Smartphones als digitale Droge
Wieso es einfach Spaß macht, sein Smartphone in die Hand zu nehmen, liege an den neuronalen Reizen in unserem Gehirn. Schon der Benachrichtigungston setze Belohnungsmoleküle frei, weshalb der Mechanismus so gut funktioniere und abhängig mache. Die Smartphone-Droge Dopamin ist laut Marc Wittman unser Zeit- und Ich-Töter.
Unsere veränderte Eigenzeit führe zu Stress und münde in dysfunktionaler Entschleunigung wie einem Burnout oder Depressionen.

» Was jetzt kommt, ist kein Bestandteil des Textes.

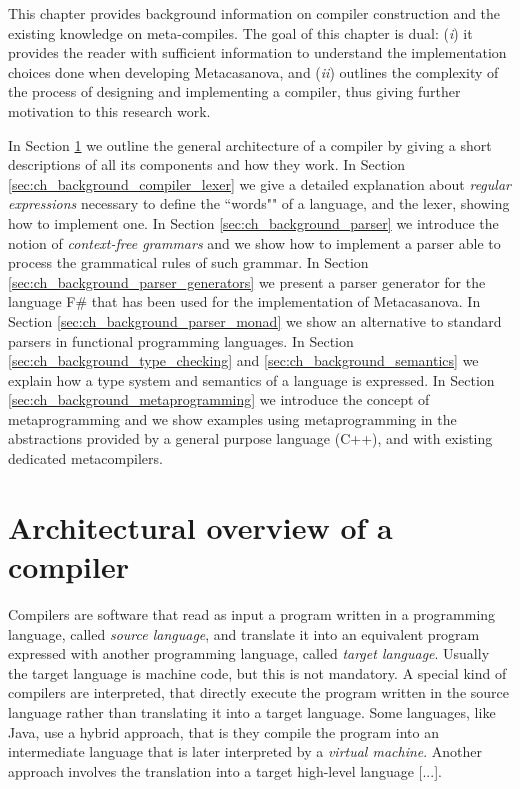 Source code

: This chapter provides background information on compiler construction and the existing knowledge on meta-compiles. The goal of this chapter is dual: (\textit{i}) it provides the reader with sufficient information to understand the implementation choices done when developing Metacasanova, and (\textit{ii}) outlines the complexity of the process of designing and implementing a compiler, thus giving further motivation to this research work.

In Section \ref{sec:ch_background_compiler_architecture} we outline the general architecture of a compiler by giving a short descriptions of all its components and how they work. In Section \ref{sec:ch_background_compiler_lexer} we give a detailed explanation about \textit{regular expressions} necessary to define the ``words"" of a language, and the lexer, showing how to implement one. In Section \ref{sec:ch_background_parser} we introduce the notion of \textit{context-free grammars} and we show how to implement a parser able to process the grammatical rules of such grammar. In Section \ref{sec:ch_background_parser_generators} we present a parser generator for the language F\# that has been used for the implementation of Metacasanova. In Section \ref{sec:ch_background_parser_monad} we show an alternative to standard parsers in functional programming languages. In Section \ref{sec:ch_background_type_checking} and \ref{sec:ch_background_semantics} we explain how a type system and semantics of a language is expressed. In Section \ref{sec:ch_background_metaprogramming} we introduce the concept of metaprogramming and we show examples using metaprogramming in the abstractions provided by a general purpose language (C++), and with existing dedicated metacompilers.

\section{Architectural overview of a compiler}
\label{sec:ch_background_compiler_architecture}
Compilers are software that read as input a program written in a programming language, called \textit{source language}, and translate it into an equivalent program expressed with another programming language, called \textit{target language}. Usually the target language is machine code, but this is not mandatory. A special kind of compilers are interpreted, that directly execute the program written in the source language rather than translating it into a target language. Some languages, like Java, use a hybrid approach, that is they compile the program into an intermediate language that is later interpreted by a \textit{virtual machine}. Another approach involves the translation into a target high-level language [...].


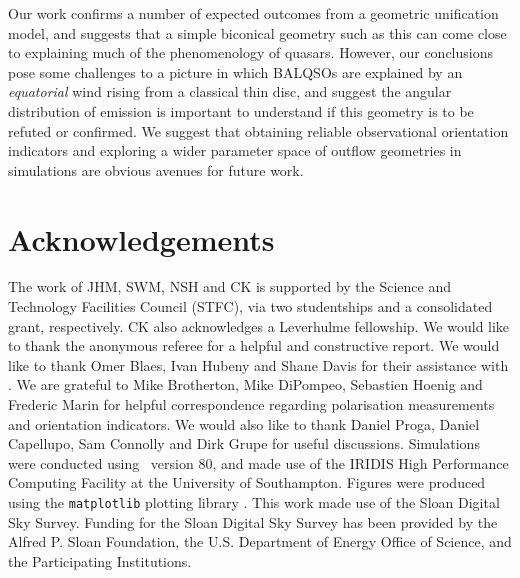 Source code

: \documentclass[useAMS,usenatbib]{mn2e_x}
\begin{document}
Our work confirms a number of expected outcomes from a geometric unification 
model, and suggests that a simple biconical geometry such as this can come close to 
explaining much of the  phenomenology of quasars. However, our conclusions pose 
some challenges to a picture in which BALQSOs are
explained by an {\em equatorial} wind rising from a classical thin disc, and suggest 
the angular distribution of emission is important to understand if this 
geometry is to be refuted or confirmed. We suggest that obtaining reliable 
observational orientation indicators and 
exploring a wider parameter space of outflow geometries in simulations
are obvious avenues for future work.


\section*{Acknowledgements}

The work of JHM, SWM, NSH and CK is supported by the
Science and Technology Facilities Council (STFC),
via two studentships and a consolidated grant, respectively.
CK also acknowledges a Leverhulme fellowship.
We would like to thank the anonymous referee for a helpful
and constructive report.
We would like to thank Omer Blaes, Ivan Hubeny and Shane Davis for their
assistance with \agn. We are grateful to Mike Brotherton, Mike DiPompeo,
Sebastien Hoenig and Frederic Marin for helpful correspondence regarding
polarisation measurements and orientation indicators.
We would also like to thank Daniel Proga, Daniel Capellupo, Sam Connolly and
Dirk Grupe for useful discussions.  Simulations were conducted using \py\ version 80,
and made use of the IRIDIS High Performance Computing Facility at the
University of Southampton. Figures were produced using the {\tt matplotlib} 
plotting library \citep{matplotlib}. This work made use of the Sloan Digital Sky Survey.
Funding for the Sloan Digital Sky Survey has been provided by
the Alfred P. Sloan Foundation, the U.S. Department of Energy Office of
Science, and the Participating Institutions.


\setlength{\bibsep}{0pt}

\end{document}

Seeger ist der Ansicht, dass Konsumenten sowohl an persönliche als auch soziale Grenzen stoßen – ein Engpass, dem Slow Media entgegenwirken möchte.
Was machen Menschen mit Medien?
Seeger legte eine aktuelle Studie aus dem Jahre 2015 vor, welche die Mediennutzung der Gesellschaft über den Tagesverlauf zeigte. Fernsehen, Hörfunk und die private Internetnutzung sind weiterhin am beliebtesten. Auffällig ist, dass die klassischen Medien zu bestimmten Tageszeiten präferiert werden, jedoch das Internet als unablässiger Tagesbegleiter fungiert. In der Summe sind es pro Person täglich zehn Stunden private Mediennutzung. Eine immens hohe Zahl, die nur durch Parallelnutzung zu bewältigen ist. Der gefühlte Stress nehme zu. Eine weitere Studie aus dem Jahre 2015 zur Typisierung weist einen Widerspruch auf, da 92,5 Prozent aussagen, sie wollen Medien getrennt nutzen.
Slow Media als Marktnische?
Seeger sieht ein enormes Potenzial für Slow Media in der Zukunft. Ziel dabei ist die Steigerung der Qualität, sowohl auf der Ebene des Journalismus als auch der Lebensqualität. Als Lösungsansätze präsentierte er beispielsweise das Monotasking und das Downshifting. Dabei geht es vor allem darum, Medien bewusst, relevant, gelassen, beachtsam und ganzheitlich zu nutzen.
Slow Media revolutioniere zwar keinesfalls die Mediennutzung, stoße aber Diskussionen für die Forschung an. Er könne sich sogar Slow Media als eine Art Marktnische oder potenzielle Berufsstrategie in naher Zukunft vorstellen.